Task statement – From the entries below, return every line that includes the word "JavaScript".

Collected data:
== Segment start ==

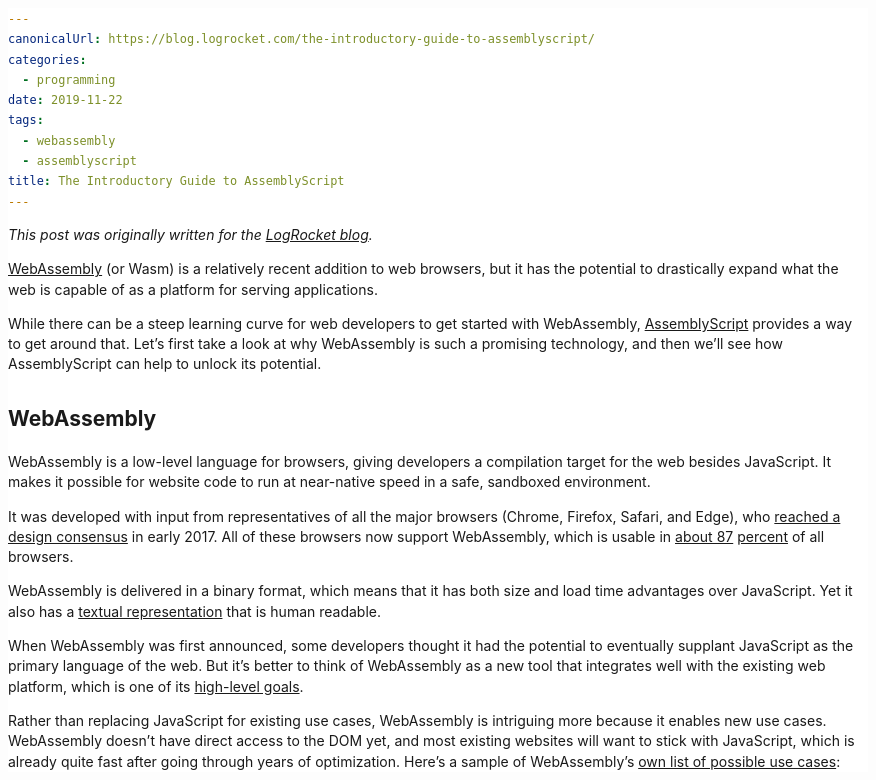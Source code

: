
 ```yaml
---
canonicalUrl: https://blog.logrocket.com/the-introductory-guide-to-assemblyscript/
categories:
  - programming
date: 2019-11-22
tags:
  - webassembly
  - assemblyscript
title: The Introductory Guide to AssemblyScript
---
```


*This post was originally written for the [LogRocket
blog](https://blog.logrocket.com/the-introductory-guide-to-assemblyscript/).*

[WebAssembly](https://webassembly.org/) (or Wasm) is a relatively recent
addition to web browsers, but it has the potential to drastically expand what
the web is capable of as a platform for serving applications.

While there can be a steep learning curve for web developers to get started with
WebAssembly, [AssemblyScript](https://assemblyscript.org/) provides a way to get
around that. Let’s first take a look at why WebAssembly is such a promising
technology, and then we’ll see how AssemblyScript can help to unlock its
potential.

## WebAssembly

WebAssembly is a low-level language for browsers, giving developers a
compilation target for the web besides JavaScript. It makes it possible for
website code to run at near-native speed in a safe, sandboxed environment.

It was developed with input from representatives of all the major browsers
(Chrome, Firefox, Safari, and Edge), who [reached a design
consensus](https://lists.w3.org/Archives/Public/public-webassembly/2017Feb/0002.html)
in early 2017.  All of these browsers now support WebAssembly, which is usable
in [about 87](https://caniuse.com/#feat=wasm)
[percent](https://caniuse.com/#feat=wasm) of all browsers.

WebAssembly is delivered in a binary format, which means that it has both size
and load time advantages over JavaScript. Yet it also has a [textual
representation](https://developer.mozilla.org/en-US/docs/WebAssembly/Understanding_the_text_format)
that is human readable.

When WebAssembly was first announced, some developers thought it had the
potential to eventually supplant JavaScript as the primary language of the web.
But it’s better to think of WebAssembly as a new tool that integrates well with
the existing web platform, which is one of its [high-level
goals](https://webassembly.org/docs/high-level-goals/).

Rather than replacing JavaScript for existing use cases, WebAssembly is
intriguing more because it enables new use cases. WebAssembly doesn’t have
direct access to the DOM yet, and most existing websites will want to stick with
JavaScript, which is already quite fast after going through years of
optimization. Here’s a sample of WebAssembly’s [own list of possible use
cases](https://webassembly.org/docs/use-cases/):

== Segment end ==

Response –
compilation target for the web besides JavaScript. It makes it possible for
and load time advantages over JavaScript. Yet it also has a [textual
potential to eventually supplant JavaScript as the primary language of the web.
Rather than replacing JavaScript for existing use cases, WebAssembly is
JavaScript, which is already quite fast after going through years of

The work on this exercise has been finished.